The Dedication argument White supports by the contention that Julian and Maddalo, written in the fall of 1818, reveals Shelley first becoming aware of Mary's coldness. But even if one accepts White's argument (which, it seems to me, he has proved beyond any reasonable doubt) that the “death's dedicated bride” of that poem is Mary, it does not follow that Shelley's words to her (in the guise of the Madman) indicate a first awakening to her coldness. The Madman episode records a violent quarrel between the two which seems rather to indicate long-standing marital strains than any newly discovered incompatibilities. The castration fantasies of the woman (420-436), in fact, imply a frigidity extending back for several years of union. White is perhaps also somewhat influenced in his dating by his interpretation of the word “conceal” (319) : “Also, like the present passage, it is autobiography that Shelley thought concealed.” Shelley, however, does not mean that the events he is reflecting in the poem were themselves of a secret or “concealed” nature but simply that the words are concealing the events. The events may have been well known but he is treating them in symbolic fashion.

14 Stanzas vii-viii, xi.

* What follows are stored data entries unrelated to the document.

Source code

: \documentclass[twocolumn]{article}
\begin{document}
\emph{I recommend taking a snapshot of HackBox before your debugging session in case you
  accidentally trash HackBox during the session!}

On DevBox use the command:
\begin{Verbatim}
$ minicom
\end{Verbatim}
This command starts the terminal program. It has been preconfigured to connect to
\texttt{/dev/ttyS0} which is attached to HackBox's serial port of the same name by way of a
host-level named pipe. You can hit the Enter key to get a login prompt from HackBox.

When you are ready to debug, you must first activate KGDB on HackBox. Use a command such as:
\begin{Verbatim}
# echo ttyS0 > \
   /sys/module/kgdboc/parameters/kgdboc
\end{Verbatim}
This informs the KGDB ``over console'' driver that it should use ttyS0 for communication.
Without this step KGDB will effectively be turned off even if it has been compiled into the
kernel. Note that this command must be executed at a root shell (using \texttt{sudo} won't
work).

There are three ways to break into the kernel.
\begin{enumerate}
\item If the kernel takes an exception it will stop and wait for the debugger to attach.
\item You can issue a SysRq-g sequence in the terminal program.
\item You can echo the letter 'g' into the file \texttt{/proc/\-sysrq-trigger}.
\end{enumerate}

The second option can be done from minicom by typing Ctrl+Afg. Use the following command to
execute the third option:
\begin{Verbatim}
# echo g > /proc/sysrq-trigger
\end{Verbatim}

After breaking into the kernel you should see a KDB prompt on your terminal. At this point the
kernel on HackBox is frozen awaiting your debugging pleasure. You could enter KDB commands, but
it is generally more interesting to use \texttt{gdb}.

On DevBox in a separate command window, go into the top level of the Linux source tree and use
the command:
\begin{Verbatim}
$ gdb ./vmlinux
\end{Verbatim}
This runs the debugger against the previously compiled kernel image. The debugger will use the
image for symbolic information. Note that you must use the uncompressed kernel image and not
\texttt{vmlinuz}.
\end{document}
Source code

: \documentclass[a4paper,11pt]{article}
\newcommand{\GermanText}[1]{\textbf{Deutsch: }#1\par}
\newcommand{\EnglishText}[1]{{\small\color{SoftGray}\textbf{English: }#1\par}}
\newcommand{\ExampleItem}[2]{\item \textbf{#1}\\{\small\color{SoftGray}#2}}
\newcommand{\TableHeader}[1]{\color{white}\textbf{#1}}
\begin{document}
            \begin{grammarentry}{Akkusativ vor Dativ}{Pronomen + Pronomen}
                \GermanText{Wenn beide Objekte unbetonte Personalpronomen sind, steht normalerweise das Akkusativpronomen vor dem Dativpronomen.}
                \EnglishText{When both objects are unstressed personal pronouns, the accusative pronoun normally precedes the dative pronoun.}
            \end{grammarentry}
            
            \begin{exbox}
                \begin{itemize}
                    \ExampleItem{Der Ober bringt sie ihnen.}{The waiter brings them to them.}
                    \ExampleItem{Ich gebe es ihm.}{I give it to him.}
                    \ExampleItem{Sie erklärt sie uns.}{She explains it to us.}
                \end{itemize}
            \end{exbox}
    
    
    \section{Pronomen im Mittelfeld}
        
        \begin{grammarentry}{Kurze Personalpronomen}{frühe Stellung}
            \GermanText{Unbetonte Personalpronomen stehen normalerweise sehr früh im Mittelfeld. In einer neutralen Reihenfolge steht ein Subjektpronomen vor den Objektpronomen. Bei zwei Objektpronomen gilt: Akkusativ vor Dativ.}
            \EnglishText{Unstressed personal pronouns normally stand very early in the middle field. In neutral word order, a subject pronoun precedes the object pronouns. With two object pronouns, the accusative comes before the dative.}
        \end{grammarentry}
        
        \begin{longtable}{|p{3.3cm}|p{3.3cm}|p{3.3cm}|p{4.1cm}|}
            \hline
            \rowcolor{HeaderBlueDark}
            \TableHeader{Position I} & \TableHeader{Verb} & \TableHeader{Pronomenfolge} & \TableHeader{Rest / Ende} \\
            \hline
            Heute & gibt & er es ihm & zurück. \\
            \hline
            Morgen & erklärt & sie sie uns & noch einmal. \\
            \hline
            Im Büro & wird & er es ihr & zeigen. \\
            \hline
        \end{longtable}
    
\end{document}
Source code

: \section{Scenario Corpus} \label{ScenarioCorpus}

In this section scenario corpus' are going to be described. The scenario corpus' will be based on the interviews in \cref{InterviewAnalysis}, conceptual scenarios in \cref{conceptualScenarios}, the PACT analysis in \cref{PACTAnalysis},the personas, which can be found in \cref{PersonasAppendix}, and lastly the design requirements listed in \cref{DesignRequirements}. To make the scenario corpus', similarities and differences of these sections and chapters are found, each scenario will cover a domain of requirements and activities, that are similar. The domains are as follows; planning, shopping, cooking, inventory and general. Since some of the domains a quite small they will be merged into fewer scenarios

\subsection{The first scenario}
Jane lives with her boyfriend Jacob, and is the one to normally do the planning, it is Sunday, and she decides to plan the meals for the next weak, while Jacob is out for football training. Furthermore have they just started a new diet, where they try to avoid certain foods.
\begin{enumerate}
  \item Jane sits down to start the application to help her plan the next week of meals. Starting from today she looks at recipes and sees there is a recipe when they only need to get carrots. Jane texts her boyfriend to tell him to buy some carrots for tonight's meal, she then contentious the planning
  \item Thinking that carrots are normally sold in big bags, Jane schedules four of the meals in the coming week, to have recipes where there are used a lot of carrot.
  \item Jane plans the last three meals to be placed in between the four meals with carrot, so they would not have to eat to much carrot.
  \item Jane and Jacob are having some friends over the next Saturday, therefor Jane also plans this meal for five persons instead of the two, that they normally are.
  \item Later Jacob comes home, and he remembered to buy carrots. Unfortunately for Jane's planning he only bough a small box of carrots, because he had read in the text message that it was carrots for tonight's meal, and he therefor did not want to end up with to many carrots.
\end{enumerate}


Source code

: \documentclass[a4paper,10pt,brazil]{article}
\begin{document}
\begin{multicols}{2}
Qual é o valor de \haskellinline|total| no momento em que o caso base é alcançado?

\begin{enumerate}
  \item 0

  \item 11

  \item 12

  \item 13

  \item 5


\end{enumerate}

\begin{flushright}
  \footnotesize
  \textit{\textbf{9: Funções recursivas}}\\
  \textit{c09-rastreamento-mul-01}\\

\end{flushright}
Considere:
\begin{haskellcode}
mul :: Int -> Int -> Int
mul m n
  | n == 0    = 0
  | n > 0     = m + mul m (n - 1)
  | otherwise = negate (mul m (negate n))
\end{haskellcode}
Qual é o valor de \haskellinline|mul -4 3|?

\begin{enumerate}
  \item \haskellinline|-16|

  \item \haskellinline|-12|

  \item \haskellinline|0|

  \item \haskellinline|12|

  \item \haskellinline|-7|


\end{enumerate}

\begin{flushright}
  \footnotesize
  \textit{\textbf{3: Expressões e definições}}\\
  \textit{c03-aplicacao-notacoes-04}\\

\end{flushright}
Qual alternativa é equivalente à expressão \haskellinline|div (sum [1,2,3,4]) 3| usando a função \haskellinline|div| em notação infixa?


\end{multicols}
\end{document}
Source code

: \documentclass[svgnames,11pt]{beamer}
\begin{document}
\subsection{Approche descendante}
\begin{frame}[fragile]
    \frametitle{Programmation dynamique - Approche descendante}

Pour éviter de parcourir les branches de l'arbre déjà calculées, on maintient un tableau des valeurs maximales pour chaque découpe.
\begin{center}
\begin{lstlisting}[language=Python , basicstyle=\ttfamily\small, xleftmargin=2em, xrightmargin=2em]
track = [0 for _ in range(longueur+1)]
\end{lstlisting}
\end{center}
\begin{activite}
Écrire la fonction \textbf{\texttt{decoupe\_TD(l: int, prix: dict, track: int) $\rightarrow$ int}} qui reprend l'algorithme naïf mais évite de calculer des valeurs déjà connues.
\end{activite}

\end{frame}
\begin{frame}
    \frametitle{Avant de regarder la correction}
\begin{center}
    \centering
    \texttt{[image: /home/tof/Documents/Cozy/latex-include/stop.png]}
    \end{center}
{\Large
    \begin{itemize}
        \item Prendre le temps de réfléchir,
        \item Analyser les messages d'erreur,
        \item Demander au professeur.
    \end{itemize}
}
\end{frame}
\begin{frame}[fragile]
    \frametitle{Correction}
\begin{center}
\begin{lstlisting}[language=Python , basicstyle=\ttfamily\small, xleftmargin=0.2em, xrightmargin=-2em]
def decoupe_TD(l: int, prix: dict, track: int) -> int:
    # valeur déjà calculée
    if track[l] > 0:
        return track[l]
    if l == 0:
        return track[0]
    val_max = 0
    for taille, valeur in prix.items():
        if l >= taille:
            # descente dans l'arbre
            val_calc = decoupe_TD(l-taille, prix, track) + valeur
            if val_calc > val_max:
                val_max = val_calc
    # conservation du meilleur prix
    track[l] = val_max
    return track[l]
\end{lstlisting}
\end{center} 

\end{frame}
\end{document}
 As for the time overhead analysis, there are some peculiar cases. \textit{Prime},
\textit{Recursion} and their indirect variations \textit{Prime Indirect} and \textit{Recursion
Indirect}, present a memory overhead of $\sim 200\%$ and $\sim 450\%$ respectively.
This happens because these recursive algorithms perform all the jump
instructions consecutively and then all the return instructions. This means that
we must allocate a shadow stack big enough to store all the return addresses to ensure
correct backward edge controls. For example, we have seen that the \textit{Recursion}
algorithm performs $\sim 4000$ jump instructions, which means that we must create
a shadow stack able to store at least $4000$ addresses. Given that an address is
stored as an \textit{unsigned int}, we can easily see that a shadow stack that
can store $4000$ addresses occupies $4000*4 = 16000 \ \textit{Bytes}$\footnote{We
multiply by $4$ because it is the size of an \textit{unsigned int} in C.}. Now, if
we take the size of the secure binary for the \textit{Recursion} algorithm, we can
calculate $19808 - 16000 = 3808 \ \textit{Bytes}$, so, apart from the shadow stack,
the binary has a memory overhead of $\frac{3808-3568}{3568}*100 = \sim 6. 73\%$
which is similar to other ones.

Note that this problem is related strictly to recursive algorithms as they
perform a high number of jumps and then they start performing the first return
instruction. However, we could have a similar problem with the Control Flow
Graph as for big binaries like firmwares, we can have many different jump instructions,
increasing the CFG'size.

For further sentiments of affection for Mary, see also stanza i: “thou child of love and light”; stanza ii: “But beside thee, where still my heart has ever been”; stanza ix:

And from thy side two gentle babes are born
To fill our home with smiles, and thus are we
Most fortunate beneath life's beaming morn;
And these delights, and thou, have been to me
The parents of the Song I consecrate to thee.

15 n, 607. White believes that Shelley is speaking throughout in his comments on Mary of the purely spiritual aspects of love, e.g. : “Whatever the meaning of this passage [the ”chaste cold bed“ passage] in terms of Shelley's life with Mary, it is of all things least likely to be physical, both because it was not true physically and because Shelley has given evidence again and again, both in the poem and out of it, that Epipsychidion is the history of spiritual not physical love. … The chasteness and coldness was spiritual and was not at first perceived because of the intense brightness of the intellectual light which Mary shed upon him” (ibid., p. 263). But this interpretation is clearly open to question. There is no evidence, nor could there well be any evidence, to show that Shelley and Mary were sexually compatible. On the contrary, their union was sufficiently filled with strains to make some degree of sexual incompatibility probable. Nor does Shelley say that Epipsychidion is the “history of spiritual” love only; he wrote to his friend Gisborne simply that it was “an idealized history of my life and feelings”, i.e., a picture of actual events and emotions treated in a symbolic creative medium (letter, June 18, 1822, Works, x, 401). Further more, in this particular passage the language itself has unmistakable sexual overtones.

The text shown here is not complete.